▶ Prompt: Copy, from the entries below, each line where the word "peak" can be found.

[Stored data]
※

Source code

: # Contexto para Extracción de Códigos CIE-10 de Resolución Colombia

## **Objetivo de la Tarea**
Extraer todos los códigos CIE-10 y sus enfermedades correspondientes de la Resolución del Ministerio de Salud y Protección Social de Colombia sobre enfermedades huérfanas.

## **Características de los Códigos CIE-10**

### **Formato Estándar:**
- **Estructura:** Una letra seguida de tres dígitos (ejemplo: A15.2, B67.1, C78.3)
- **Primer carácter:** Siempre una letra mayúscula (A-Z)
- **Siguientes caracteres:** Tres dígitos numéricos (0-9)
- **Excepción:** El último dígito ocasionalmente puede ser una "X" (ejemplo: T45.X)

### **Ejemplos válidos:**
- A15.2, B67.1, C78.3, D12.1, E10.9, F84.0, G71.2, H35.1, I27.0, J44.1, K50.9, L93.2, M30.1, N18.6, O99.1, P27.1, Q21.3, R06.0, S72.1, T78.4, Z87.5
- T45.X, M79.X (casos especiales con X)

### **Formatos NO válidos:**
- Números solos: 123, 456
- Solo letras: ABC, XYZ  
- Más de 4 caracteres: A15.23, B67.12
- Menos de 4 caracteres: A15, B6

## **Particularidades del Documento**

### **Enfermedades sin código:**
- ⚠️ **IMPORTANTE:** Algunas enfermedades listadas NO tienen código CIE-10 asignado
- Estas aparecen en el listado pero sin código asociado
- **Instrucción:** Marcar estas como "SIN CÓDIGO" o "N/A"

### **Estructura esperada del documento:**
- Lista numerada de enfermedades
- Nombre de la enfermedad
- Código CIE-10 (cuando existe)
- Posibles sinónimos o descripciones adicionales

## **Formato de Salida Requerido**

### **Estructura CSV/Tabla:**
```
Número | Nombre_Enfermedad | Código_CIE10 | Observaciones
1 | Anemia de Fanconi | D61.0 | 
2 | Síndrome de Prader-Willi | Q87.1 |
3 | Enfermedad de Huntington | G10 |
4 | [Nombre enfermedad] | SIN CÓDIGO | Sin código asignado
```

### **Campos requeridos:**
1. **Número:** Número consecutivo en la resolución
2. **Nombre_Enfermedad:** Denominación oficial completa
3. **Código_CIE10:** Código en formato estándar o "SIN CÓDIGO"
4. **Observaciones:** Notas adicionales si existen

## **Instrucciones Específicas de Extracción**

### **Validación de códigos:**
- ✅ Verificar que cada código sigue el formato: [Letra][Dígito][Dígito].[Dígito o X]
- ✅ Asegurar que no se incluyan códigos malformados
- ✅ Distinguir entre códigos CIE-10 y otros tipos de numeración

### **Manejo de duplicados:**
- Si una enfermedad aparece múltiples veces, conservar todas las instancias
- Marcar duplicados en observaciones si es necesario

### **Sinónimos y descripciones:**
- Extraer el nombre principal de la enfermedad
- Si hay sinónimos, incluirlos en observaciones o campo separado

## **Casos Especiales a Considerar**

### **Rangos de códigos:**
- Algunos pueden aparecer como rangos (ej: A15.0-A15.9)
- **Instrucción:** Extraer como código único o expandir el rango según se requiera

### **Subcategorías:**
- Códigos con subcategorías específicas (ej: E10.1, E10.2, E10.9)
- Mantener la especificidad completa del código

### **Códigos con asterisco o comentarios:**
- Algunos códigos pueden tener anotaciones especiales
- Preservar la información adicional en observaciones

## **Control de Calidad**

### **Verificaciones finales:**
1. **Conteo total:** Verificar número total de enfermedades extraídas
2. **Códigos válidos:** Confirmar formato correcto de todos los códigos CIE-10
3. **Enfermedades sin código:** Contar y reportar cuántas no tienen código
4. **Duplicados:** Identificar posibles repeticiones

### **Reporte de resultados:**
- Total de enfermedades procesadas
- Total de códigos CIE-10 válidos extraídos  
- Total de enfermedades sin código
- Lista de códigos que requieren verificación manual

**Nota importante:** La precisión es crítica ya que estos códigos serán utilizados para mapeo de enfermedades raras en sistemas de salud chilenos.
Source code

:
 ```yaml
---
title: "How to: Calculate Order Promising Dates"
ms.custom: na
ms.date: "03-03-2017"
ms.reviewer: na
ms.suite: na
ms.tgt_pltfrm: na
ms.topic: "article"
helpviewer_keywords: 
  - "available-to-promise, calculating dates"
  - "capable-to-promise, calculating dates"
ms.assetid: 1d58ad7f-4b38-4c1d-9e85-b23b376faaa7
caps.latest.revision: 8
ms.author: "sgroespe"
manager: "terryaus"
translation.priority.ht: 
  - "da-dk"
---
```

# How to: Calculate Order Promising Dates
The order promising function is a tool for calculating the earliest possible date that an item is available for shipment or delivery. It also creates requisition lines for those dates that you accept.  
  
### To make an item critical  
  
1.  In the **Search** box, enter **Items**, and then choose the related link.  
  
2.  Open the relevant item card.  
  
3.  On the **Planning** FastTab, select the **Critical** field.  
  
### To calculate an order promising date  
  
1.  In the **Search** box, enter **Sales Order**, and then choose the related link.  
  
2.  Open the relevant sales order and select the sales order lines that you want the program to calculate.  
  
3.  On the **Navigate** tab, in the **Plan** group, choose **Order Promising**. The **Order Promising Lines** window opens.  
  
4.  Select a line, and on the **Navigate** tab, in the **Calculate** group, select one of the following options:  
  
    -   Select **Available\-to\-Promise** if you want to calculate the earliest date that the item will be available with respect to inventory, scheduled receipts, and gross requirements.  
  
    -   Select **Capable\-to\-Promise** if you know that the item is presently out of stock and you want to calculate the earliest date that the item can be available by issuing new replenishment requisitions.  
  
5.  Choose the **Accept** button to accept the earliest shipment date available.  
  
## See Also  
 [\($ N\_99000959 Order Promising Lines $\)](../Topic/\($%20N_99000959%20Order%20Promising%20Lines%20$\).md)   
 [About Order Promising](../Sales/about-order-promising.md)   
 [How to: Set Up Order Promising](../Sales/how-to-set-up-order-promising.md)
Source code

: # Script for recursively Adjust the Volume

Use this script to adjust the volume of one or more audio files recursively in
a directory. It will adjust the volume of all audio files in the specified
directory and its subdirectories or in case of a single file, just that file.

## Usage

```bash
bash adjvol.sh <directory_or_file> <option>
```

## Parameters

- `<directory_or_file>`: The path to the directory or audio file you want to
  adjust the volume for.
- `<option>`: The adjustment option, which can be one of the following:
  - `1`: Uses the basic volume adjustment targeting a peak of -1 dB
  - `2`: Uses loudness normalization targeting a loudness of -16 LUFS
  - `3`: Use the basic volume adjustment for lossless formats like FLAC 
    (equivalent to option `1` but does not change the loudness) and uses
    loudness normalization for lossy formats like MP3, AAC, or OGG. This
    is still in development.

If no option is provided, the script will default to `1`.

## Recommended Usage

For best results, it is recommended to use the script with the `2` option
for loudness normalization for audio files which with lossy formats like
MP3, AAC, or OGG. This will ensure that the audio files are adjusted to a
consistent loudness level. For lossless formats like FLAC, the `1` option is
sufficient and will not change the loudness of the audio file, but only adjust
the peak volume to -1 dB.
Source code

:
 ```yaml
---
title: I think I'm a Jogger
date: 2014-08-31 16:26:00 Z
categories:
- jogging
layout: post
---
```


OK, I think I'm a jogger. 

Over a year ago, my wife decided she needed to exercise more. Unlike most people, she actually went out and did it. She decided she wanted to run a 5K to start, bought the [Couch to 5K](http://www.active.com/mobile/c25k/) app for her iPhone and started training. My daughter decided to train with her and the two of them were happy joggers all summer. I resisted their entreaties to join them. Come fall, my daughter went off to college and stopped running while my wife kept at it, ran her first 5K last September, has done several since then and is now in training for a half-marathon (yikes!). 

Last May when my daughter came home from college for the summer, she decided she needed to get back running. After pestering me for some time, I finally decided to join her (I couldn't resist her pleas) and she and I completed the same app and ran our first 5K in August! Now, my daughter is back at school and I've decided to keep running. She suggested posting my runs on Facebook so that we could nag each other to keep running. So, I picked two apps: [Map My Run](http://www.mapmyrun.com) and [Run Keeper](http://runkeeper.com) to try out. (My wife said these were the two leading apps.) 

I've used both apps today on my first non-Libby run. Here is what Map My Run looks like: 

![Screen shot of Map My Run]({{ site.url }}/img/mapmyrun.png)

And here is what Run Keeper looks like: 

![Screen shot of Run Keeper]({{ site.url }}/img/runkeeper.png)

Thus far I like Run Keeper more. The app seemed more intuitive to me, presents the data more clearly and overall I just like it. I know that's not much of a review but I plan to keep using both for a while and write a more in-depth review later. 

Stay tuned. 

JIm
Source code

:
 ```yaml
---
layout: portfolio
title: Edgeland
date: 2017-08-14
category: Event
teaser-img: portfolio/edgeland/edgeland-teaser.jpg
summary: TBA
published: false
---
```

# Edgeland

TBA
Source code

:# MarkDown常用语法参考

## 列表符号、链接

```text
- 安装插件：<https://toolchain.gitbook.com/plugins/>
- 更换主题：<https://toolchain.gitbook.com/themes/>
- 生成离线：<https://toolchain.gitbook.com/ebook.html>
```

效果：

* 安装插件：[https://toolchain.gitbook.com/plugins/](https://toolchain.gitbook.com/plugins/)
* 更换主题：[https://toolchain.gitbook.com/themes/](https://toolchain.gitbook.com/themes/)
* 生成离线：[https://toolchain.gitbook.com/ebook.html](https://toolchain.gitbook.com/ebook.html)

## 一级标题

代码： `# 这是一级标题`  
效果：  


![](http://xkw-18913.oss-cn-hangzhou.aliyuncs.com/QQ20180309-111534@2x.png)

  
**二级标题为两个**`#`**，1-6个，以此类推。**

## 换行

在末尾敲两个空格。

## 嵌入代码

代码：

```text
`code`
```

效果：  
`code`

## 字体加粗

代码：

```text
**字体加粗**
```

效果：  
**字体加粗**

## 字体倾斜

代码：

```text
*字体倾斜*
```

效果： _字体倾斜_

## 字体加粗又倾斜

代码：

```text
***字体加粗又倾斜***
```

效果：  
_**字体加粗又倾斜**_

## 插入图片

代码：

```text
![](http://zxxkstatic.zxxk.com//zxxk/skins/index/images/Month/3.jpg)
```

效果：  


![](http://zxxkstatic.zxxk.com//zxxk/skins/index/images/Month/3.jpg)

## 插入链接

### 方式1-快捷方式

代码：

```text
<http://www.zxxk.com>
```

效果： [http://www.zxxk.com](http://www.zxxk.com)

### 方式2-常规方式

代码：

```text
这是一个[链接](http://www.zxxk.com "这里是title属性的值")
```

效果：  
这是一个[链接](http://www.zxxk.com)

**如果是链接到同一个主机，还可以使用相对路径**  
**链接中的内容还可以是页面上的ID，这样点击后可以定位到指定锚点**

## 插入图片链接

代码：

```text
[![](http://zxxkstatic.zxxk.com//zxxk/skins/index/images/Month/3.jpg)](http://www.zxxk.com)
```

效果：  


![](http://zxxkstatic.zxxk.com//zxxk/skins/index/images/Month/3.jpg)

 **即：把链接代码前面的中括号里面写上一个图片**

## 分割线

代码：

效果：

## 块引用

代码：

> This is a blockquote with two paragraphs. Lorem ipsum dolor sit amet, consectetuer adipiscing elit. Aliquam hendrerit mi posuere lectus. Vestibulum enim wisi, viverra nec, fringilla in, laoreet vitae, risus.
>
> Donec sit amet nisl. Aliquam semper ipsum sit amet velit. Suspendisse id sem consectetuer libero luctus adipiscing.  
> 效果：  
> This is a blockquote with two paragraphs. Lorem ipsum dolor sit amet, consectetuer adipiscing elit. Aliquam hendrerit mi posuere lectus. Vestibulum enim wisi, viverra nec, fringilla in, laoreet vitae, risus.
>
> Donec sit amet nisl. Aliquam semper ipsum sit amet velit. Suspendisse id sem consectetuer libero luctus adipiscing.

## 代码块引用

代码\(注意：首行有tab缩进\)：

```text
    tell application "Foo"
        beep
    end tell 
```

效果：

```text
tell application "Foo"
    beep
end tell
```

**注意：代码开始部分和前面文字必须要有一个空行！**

※

▶ Your response:
  - `1`: Uses the basic volume adjustment targeting a peak of -1 dB
the peak volume to -1 dB.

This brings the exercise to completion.